Self-employed remote workers may deduct a portion of home energy costs and equipment as a home office expense. A dedicated 120-square-foot office in a 1,200-square-foot home represents a 10 percent deductible share of utility bills.
Smart power strips and proper shutdown routines extend the life of computers and peripherals by reducing heat cycling, which is the leading cause of component failure in home electronics.
💰 Savings Impact by Action
Adjusting setpoints by 2 to 3 degrees and using smart scheduling features saves 8 to 15 percent on daily HVAC costs for full-time WFH households.
Conditioning only the home office with a window unit or mini-split instead of running central air saves 25 to 40 percent on daytime cooling costs.
Eliminating standby draws with smart power strips and sleep mode settings reduces office electrical load by up to 80 percent during idle hours, saving 5 to 10 percent of total office energy use.
Sealing air leaks and upgrading attic insulation to R-38 reduces whole-home heating and cooling load by 15 to 25 percent, with compounding daily benefit when the home is occupied all day.
Replacing incandescent bulbs with LEDs in the home office reduces lighting energy use by 75 percent and cuts annual office lighting cost from $60 to under $15.
🏠 Key Concepts Explained
The Science Behind It
The core challenge of working from home is that residential buildings are designed around a vacancy pattern.
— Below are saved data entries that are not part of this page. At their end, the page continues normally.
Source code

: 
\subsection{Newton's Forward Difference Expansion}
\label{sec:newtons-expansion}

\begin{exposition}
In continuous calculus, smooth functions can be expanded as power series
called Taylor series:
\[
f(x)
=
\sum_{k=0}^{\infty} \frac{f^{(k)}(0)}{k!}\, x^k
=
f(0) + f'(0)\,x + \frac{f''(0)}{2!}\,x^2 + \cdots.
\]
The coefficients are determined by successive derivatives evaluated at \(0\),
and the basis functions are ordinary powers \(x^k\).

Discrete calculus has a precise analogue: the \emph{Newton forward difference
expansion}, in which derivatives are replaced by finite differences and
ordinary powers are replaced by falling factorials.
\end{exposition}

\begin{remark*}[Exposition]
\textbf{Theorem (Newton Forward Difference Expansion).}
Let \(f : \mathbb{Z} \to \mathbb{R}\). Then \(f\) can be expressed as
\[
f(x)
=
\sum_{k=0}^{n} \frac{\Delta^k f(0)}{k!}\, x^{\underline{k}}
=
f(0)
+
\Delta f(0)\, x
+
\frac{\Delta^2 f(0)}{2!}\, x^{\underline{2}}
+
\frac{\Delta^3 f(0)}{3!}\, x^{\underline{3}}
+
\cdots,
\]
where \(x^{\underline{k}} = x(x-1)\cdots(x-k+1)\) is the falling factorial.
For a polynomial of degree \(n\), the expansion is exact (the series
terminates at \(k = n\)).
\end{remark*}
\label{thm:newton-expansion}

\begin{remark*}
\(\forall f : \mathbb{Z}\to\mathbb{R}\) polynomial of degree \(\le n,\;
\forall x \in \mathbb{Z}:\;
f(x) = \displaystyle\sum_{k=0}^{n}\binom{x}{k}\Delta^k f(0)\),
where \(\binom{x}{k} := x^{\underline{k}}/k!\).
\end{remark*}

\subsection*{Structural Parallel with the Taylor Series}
Your HVAC system, insulation levels, and even your window placement were all sized and chosen under the assumption that the house would sit empty during the hottest and coldest parts of a typical weekday. When you remove that vacancy, you expose every inefficiency in the building envelope because the system must now fight peak heat gain in summer or peak heat loss in winter for 8 to 10 more hours every day.
Heat moves through your home in three ways: conduction through walls, windows, and roofs; convection through air leaks and duct losses; and radiation from sunlight through glass. During the workday, all three processes are working against you at full intensity. A well-sealed, well-insulated home resists all three pathways simultaneously, which is why air sealing and insulation deliver the highest return on investment for remote workers. The building science principle known as the thermal envelope describes the boundary between conditioned interior space and the outdoor environment. Strengthening that envelope reduces the energy required to maintain any target temperature regardless of how many hours per day the home is occupied.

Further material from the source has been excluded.